Umm Samir sits in a Baghdad garden in the shade of two palm trees, worrying about the sons and grandchildren she left behind in Fallujah.
On a balmy spring evening, with the smell of freshly mown grass around her, her present refuge with relatives seems a world away from the nightmare city she left.
"It was the bombing, the constant bombing, and the children being so afraid, and the journey across the open desert to escape," she said when asked what was the worst thing about the week under siege.
Hundreds of families have driven out of Fallujah over the last two days, taking advantage of the ceasefire the Americans offered.
Families in Baghdad have provided food and money at mosques to help them, and many have taken refugees in.

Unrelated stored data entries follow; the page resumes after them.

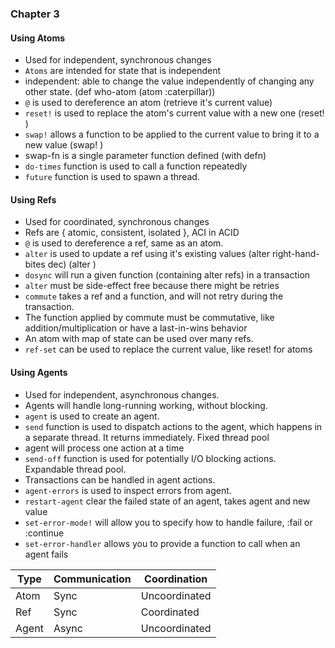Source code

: ### Chapter 3

#### Using Atoms
* Used for independent, synchronous changes
* `Atoms` are intended for state that is independent
* independent: able to change the value independently of changing any other state.
    (def who-atom (atom :caterpillar))
* `@` is used to dereference an atom (retrieve it's current value)
* `reset!` is used to replace the atom's current value with a new one
    (reset! <atom> <new-val>)
* `swap!` allows a function to be applied to the current value to bring it to a new value
    (swap! <atom> <swap-fn>)
* swap-fn is a single parameter function defined (with defn)
* `do-times` function is used to call a function repeatedly
* `future` function is used to spawn a thread.

#### Using Refs
* Used for coordinated, synchronous changes
* Refs are { atomic, consistent, isolated }, ACI in ACID
* `@` is used to dereference a ref, same as an atom.
* `alter` is used to update a ref using it's existing values
    (alter right-hand-bites dec)
    (alter <ref> <fn>)
* `dosync` will run a given function (containing alter refs) in a transaction
* `alter` must be side-effect free because there might be retries
* `commute` takes a ref and a function, and will not retry during the transaction.
* The function applied by commute must be commutative, like addition/multiplication or have a last-in-wins behavior
* An atom with map of state can be used over many refs.
* `ref-set` can be used to replace the current value, like reset! for atoms

#### Using Agents
* Used for independent, asynchronous changes.
* Agents will handle long-running working, without blocking.
* `agent` is used to create an agent.
* `send` function is used to dispatch actions to the agent, which happens in a separate thread. It returns immediately. Fixed thread pool
* agent will process one action at a time
* `send-off` function is used for potentially I/O blocking actions. Expandable thread pool.
* Transactions can be handled in agent actions.
* `agent-errors` is used to inspect errors from agent.
* `restart-agent` clear the failed state of an agent, takes agent and new value
* `set-error-mode!` will allow you to specify how to handle failure, :fail or :continue
* `set-error-handler` allows you to provide a function to call when an agent fails

| Type | Communication | Coordination |
| --- | --- | --- |
| Atom | Sync | Uncoordinated |
| Ref | Sync | Coordinated |
| Agent | Async | Uncoordinated |
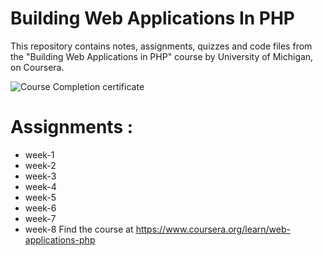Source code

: # Building Web Applications In PHP
This repository contains notes, assignments, quizzes and code files from the "Building Web Applications in PHP" course by University of Michigan, on Coursera.


![Course Completion certificate]("https://github.com/spardn/BuildingWebApplicationsInPHP-master/blob/main/Certificate.png")



# Assignments :
* week-1  
* week-2 
* week-3 
* week-4 
* week-5
* week-6
* week-7
* week-8 
Find the course at https://www.coursera.org/learn/web-applications-php
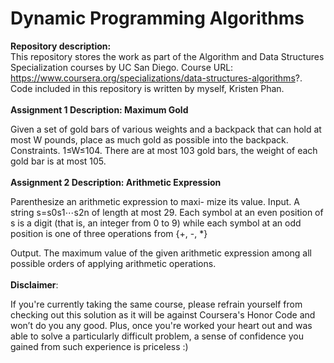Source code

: # Dynamic Programming Algorithms
__Repository description:__ <br/> This repository stores the work as part of the Algorithm and Data Structures Specialization courses by UC San Diego. Course URL: https://www.coursera.org/specializations/data-structures-algorithms?. Code included in this repository is written by myself, Kristen Phan.
<br /> 
<br /> 
__Assignment 1 Description: Maximum Gold__

Given a set of gold bars of various weights and a backpack that can hold at most W pounds, place as much gold as possible into the backpack. Constraints. 1≤W≤104. There are at most 103 gold bars, the weight of each gold bar is at most 105.
<br /> 
<br /> 
__Assignment 2 Description: Arithmetic Expression__

Parenthesize an arithmetic expression to maxi- mize its value. 
Input. A string s=s0s1⋯s2n of length at most 29. Each symbol at an even position of s is a digit (that is, an integer from 0 to 9) while each symbol at an odd position is one of three operations from {+, -, *}

Output. The maximum value of the given arithmetic expression among all possible orders of applying arithmetic operations.
<br /> 
<br /> 
__Disclaimer__: 

If you're currently taking the same course, please refrain yourself from checking out this solution as it will be against Coursera's Honor Code and won’t do you any good. Plus, once you're worked your heart out and was able to solve a particularly difficult problem, a sense of confidence you gained from such experience is priceless :)
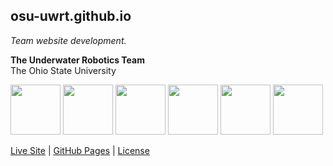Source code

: ## osu-uwrt.github.io  
*Team website development.*

**The Underwater Robotics Team**  
The Ohio State University

<img src="http://underwaterrov.org.ohio-state.edu/img/renders/buckeye_boulder.png" height="80" />
<img src="http://underwaterrov.org.ohio-state.edu/img/renders/carbon_carmen.png" height="80" />
<img src="http://underwaterrov.org.ohio-state.edu/img/renders/block-o-bot.png" height="80" />

<img src="http://underwaterrov.org.ohio-state.edu/img/renders/jaws.png" height="80" />
<img src="http://underwaterrov.org.ohio-state.edu/img/renders/jaws_2.png" height="80" />
<img src="http://underwaterrov.org.ohio-state.edu/img/renders/riptide.png" height="80" />

[Live Site](http://go.osu.edu/uwrt) | [GitHub Pages](http://osu-uwrt.github.io/) | [License](LICENSE)
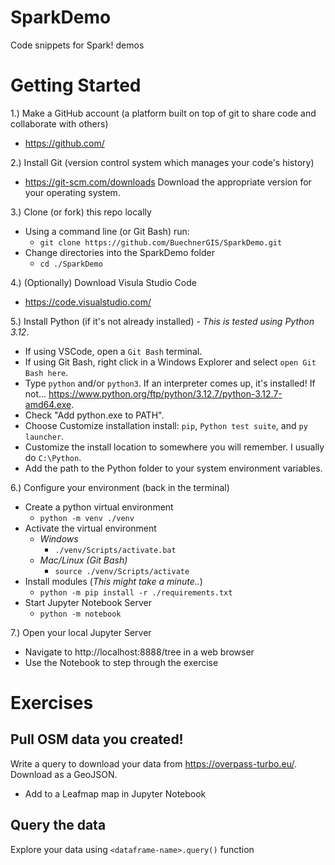 # SparkDemo
Code snippets for Spark! demos

# Getting Started
1.) Make a GitHub account (a platform built on top of git to share code and collaborate with others)

- https://github.com/

2.) Install Git (version control system which manages your code's history)

- https://git-scm.com/downloads Download the appropriate version for your operating system.

3.) Clone (or fork) this repo locally

- Using a command line (or Git Bash) run:
  - `git clone https://github.com/BuechnerGIS/SparkDemo.git`
- Change directories into the SparkDemo folder
  - `cd ./SparkDemo`

4.) (Optionally) Download Visula Studio Code
- https://code.visualstudio.com/

5.) Install Python (if it's not already installed) - *This is tested using Python 3.12*.
- If using VSCode, open a `Git Bash` terminal.
- If using Git Bash, right click in a Windows Explorer and select `open Git Bash here`.
- Type `python` and/or `python3`. If an interpreter comes up, it's installed! If not... https://www.python.org/ftp/python/3.12.7/python-3.12.7-amd64.exe.
- Check "Add python.exe to PATH".
- Choose Customize installation install: `pip`, `Python test suite`, and `py launcher`.
- Customize the install location to somewhere you will remember. I usually do `C:\Python`.
- Add the path to the Python folder to your system environment variables.

6.) Configure your environment (back in the terminal)
- Create a python virtual environment
  - `python -m venv ./venv`
- Activate the virtual environment
  - _Windows_
    - `./venv/Scripts/activate.bat`
  - _Mac/Linux (Git Bash)_
    - `source ./venv/Scripts/activate`
- Install modules (*This might take a minute..*)
  - `python -m pip install -r ./requirements.txt`
- Start Jupyter Notebook Server
  - `python -m notebook`

7.) Open your local Jupyter Server
- Navigate to http://localhost:8888/tree in a web browser
- Use the Notebook to step through the exercise


# Exercises

## Pull OSM data you created!
Write a query to download your data from https://overpass-turbo.eu/.
Download as a GeoJSON.
- Add to a Leafmap map in Jupyter Notebook

## Query the data
Explore your data using `<dataframe-name>.query()` function

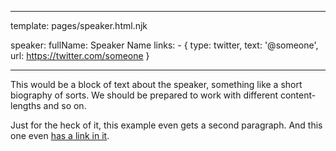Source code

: ----
template: pages/speaker.html.njk

speaker:
    fullName: Speaker Name
    links:
        - { type: twitter, text: '@someone', url: https://twitter.com/someone }

----

This would be a block of text about the speaker, something like a short biography of sorts.
We should be prepared to work with different content-lengths and so on.

Just for the heck of it, this example even gets a second paragraph.
And this one even [has a link in it](http://github.com/jsconf/2018.jsconf.eu).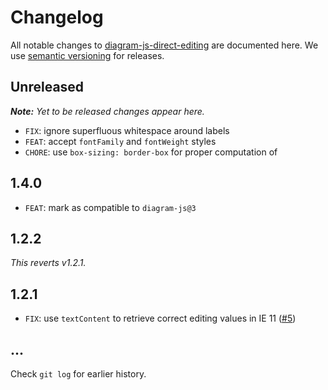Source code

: # Changelog

All notable changes to [diagram-js-direct-editing](https://github.com/bpmn-io/diagram-js-direct-editing) are documented here. We use [semantic versioning](http://semver.org/) for releases.

## Unreleased

___Note:__ Yet to be released changes appear here._

* `FIX`: ignore superfluous whitespace around labels
* `FEAT`: accept `fontFamily` and `fontWeight` styles
* `CHORE`: use `box-sizing: border-box` for proper computation of

## 1.4.0

* `FEAT`: mark as compatible to `diagram-js@3`

## 1.2.2

_This reverts v1.2.1._

## 1.2.1

* `FIX`: use `textContent` to retrieve correct editing values in IE 11 ([#5](https://github.com/bpmn-io/diagram-js-direct-editing/issues/5))

## ...

Check `git log` for earlier history.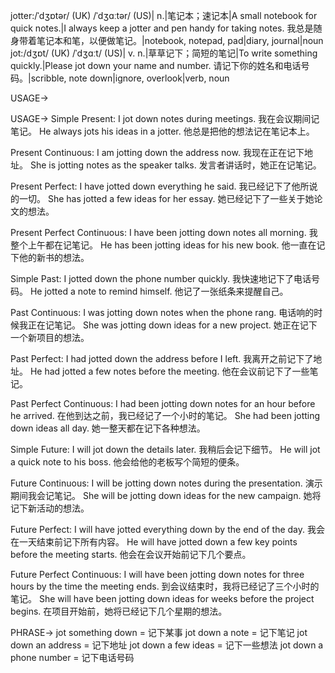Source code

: jotter:/ˈdʒɒtər/ (UK) /ˈdʒɑːtər/ (US)| n.|笔记本；速记本|A small notebook for quick notes.|I always keep a jotter and pen handy for taking notes. 我总是随身带着笔记本和笔，以便做笔记。|notebook, notepad, pad|diary, journal|noun
jot:/dʒɒt/ (UK) /ˈdʒɑːt/ (US)| v. n.|草草记下；简短的笔记|To write something quickly.|Please jot down your name and number. 请记下你的姓名和电话号码。|scribble, note down|ignore, overlook|verb, noun

USAGE->

USAGE->
Simple Present:
I jot down notes during meetings. 我在会议期间记笔记。
He always jots his ideas in a jotter. 他总是把他的想法记在笔记本上。

Present Continuous:
I am jotting down the address now. 我现在正在记下地址。
She is jotting notes as the speaker talks. 发言者讲话时，她正在记笔记。

Present Perfect:
I have jotted down everything he said. 我已经记下了他所说的一切。
She has jotted a few ideas for her essay. 她已经记下了一些关于她论文的想法。

Present Perfect Continuous:
I have been jotting down notes all morning. 我整个上午都在记笔记。
He has been jotting ideas for his new book. 他一直在记下他的新书的想法。

Simple Past:
I jotted down the phone number quickly. 我快速地记下了电话号码。
He jotted a note to remind himself. 他记了一张纸条来提醒自己。

Past Continuous:
I was jotting down notes when the phone rang. 电话响的时候我正在记笔记。
She was jotting down ideas for a new project. 她正在记下一个新项目的想法。

Past Perfect:
I had jotted down the address before I left. 我离开之前记下了地址。
He had jotted a few notes before the meeting. 他在会议前记下了一些笔记。

Past Perfect Continuous:
I had been jotting down notes for an hour before he arrived. 在他到达之前，我已经记了一个小时的笔记。
She had been jotting down ideas all day. 她一整天都在记下各种想法。

Simple Future:
I will jot down the details later. 我稍后会记下细节。
He will jot a quick note to his boss. 他会给他的老板写个简短的便条。

Future Continuous:
I will be jotting down notes during the presentation. 演示期间我会记笔记。
She will be jotting down ideas for the new campaign. 她将记下新活动的想法。

Future Perfect:
I will have jotted everything down by the end of the day. 我会在一天结束前记下所有内容。
He will have jotted down a few key points before the meeting starts. 他会在会议开始前记下几个要点。

Future Perfect Continuous:
I will have been jotting down notes for three hours by the time the meeting ends. 到会议结束时，我将已经记了三个小时的笔记。
She will have been jotting down ideas for weeks before the project begins. 在项目开始前，她将已经记下几个星期的想法。



PHRASE->
jot something down =  记下某事
jot down a note =  记下笔记
jot down an address = 记下地址
jot down a few ideas = 记下一些想法
jot down a phone number = 记下电话号码
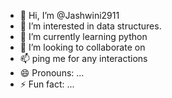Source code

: - 👋 Hi, I’m @Jashwini2911
- 👀 I’m interested in data structures.
- 🌱 I’m currently learning python
- 💞️ I’m looking to collaborate on 
- 📫 ping me for any interactions
- 😄 Pronouns: ...
- ⚡ Fun fact: ...

<!---
Jashwini2911/Jashwini2911 is a ✨ special ✨ repository because its `README.md` (this file) appears on your GitHub profile.
You can click the Preview link to take a look at your changes.
--->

The stories they tell have a theme: how the Americans used to be good when they first arrived in Fallujah, how arrogance and insensitivity gradually alienated people, and how now, under the pressure of so many deaths, almost everyone supports the resistance, the mujahidin.
Brigadier-General Mark Kimmitt, the US army spokesman, talked Sunday about getting Fallujah "back under Iraqi control," as though it was in foreign hands.
He accused the insurgents of using the population as "human shields." But, as the refugees tell it, the resistance is home-grown and mushrooming all the time.
"The mujahidin are our sons. I would become a mujahid myself. I can't bear to see Fallujah being bombed and do nothing about it. Even my older sister wants to join them," said Umm Samir, who is 62.
She is proud that her four sons all have college degrees -- a doctor, a road engineer, an agronomist and a psychologist.
"After the war we were very happy they had removed Saddam Hussein from power.
"Then they started to behave disrespectfully. Armored cars drove on the pavement. They began treating Iraqis as though we were beneath their feet. My doctor son was studying in the Czech republic and came back via Syria two months ago. There were about 20 US checkpoints on the road. They flung his papers around and when he said he was a doctor and should not be shouted at, they just swore," she said.
Ali, 28, the psychologist, explains how part of the family escaped Fallujah, crammed into two cars with his parents, his two sisters-in-law, their young children and a niece. They planned to join a convoy crossing a bridge on a back road controlled by the US Marines on Friday. Neither Ali nor his married brothers came because the troops were not allowing men of military age to leave.
"There was a terrible incident. One man in an Opel drove his wife and children to the bridge so they could walk over. As he drove back to town, an American sniper killed him," he said.